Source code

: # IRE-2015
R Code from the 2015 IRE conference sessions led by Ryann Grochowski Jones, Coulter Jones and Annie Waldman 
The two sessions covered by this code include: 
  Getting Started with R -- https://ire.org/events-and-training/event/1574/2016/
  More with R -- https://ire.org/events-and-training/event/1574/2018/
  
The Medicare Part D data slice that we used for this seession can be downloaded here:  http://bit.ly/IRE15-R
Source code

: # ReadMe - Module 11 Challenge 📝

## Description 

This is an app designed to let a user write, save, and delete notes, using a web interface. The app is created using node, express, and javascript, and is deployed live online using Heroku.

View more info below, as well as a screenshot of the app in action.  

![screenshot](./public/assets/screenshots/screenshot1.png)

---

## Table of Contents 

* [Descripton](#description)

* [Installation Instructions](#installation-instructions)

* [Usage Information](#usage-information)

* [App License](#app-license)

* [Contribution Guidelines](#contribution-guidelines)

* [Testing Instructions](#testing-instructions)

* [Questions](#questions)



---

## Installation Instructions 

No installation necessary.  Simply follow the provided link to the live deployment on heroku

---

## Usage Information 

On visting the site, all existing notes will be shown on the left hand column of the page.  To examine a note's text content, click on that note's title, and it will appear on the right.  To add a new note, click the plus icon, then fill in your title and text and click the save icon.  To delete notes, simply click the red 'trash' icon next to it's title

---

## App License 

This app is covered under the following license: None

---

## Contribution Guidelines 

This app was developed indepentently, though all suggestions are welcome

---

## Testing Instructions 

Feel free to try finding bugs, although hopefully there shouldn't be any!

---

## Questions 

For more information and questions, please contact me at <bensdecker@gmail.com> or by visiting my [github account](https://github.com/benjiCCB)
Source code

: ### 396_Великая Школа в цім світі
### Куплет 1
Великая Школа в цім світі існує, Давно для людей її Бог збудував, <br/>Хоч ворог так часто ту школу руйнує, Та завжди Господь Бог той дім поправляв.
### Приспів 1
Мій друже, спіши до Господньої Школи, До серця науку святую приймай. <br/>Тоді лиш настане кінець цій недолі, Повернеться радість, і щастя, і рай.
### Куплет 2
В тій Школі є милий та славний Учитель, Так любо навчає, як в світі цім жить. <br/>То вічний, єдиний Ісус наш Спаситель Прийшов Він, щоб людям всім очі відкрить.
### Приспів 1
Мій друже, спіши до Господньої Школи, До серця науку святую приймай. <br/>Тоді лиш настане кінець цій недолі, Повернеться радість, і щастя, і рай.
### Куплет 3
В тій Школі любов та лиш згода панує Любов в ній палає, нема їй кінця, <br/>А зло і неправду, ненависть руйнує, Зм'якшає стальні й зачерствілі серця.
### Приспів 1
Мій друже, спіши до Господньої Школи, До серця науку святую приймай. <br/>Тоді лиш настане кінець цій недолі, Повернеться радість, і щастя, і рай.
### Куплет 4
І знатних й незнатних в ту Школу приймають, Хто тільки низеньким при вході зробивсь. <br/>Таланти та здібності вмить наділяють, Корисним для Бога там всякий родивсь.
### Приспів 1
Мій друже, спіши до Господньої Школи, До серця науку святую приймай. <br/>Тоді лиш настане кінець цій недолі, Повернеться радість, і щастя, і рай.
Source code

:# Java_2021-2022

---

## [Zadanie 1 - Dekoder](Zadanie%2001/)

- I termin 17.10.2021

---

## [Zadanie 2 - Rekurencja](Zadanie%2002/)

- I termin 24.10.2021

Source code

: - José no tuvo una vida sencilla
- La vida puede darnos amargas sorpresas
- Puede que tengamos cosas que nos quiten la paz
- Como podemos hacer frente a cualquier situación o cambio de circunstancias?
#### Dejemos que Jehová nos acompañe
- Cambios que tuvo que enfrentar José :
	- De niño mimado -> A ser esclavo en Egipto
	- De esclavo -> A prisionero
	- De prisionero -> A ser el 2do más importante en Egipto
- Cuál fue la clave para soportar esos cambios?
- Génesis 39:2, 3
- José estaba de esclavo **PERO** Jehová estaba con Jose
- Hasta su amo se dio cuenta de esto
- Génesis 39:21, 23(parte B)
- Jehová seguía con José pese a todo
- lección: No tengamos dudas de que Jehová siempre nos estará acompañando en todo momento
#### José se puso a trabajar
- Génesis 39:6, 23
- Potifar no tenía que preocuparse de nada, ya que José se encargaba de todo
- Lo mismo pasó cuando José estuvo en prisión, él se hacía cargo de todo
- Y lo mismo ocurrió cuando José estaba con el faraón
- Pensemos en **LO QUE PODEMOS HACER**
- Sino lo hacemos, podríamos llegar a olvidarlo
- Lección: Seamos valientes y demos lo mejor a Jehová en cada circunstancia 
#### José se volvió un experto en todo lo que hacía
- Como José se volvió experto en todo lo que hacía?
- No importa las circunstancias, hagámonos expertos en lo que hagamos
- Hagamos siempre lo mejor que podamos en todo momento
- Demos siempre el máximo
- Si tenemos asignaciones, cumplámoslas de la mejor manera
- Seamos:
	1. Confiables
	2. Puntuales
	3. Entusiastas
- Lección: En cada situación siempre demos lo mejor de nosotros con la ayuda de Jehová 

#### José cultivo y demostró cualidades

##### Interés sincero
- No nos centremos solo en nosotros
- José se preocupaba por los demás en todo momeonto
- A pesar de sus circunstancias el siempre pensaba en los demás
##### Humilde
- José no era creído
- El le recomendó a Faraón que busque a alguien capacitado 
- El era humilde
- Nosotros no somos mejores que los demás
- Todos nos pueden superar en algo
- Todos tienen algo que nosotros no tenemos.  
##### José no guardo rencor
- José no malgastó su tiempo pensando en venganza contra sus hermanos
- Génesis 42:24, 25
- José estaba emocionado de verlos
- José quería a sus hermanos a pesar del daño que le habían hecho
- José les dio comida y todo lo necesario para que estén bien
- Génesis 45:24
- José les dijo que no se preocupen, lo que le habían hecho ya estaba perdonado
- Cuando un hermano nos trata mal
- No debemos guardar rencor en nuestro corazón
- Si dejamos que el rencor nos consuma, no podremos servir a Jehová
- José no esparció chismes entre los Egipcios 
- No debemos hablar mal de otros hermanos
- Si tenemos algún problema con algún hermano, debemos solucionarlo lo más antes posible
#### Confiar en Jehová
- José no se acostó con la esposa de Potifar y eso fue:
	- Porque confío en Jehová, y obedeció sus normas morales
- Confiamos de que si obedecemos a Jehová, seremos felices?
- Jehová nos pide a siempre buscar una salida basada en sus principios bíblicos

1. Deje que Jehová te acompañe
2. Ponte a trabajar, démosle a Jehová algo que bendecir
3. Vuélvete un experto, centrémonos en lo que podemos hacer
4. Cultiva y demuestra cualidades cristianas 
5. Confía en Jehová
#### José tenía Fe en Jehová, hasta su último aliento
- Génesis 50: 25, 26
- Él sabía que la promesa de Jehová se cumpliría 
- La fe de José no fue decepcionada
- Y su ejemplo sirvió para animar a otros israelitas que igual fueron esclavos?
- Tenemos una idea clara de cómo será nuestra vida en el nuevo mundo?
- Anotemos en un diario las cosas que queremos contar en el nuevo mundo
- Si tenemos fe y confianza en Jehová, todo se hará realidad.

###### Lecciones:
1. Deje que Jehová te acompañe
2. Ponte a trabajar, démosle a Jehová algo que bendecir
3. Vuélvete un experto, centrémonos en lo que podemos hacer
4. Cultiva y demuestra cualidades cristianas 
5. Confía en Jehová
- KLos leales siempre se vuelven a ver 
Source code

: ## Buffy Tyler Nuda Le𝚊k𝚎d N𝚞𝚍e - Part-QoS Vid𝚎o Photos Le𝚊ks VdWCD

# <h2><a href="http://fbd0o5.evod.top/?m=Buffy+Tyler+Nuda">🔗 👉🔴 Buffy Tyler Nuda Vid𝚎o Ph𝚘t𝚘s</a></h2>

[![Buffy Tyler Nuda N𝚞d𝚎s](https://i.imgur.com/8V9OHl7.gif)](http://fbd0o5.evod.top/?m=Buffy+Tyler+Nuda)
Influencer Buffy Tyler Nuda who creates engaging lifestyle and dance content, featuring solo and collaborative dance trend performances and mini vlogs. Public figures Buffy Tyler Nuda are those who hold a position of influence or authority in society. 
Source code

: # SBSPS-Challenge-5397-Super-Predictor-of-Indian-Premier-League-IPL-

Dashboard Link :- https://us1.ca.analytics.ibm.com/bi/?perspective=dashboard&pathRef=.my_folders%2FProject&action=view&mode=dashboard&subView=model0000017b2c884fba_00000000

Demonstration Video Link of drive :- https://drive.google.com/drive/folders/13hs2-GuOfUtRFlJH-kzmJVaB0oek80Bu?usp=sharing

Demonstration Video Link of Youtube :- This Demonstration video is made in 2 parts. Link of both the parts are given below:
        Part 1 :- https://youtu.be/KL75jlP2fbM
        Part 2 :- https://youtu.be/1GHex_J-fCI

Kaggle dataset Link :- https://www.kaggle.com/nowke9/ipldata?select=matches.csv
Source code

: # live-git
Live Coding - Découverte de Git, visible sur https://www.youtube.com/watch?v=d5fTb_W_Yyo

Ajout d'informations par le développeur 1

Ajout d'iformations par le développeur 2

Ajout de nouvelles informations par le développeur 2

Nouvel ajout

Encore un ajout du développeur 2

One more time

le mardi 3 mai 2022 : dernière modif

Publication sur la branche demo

● **ACTION ITEM**
Across the entries above, state how many lines include the string "screenshot", with no other text.

● **OUTPUT**
2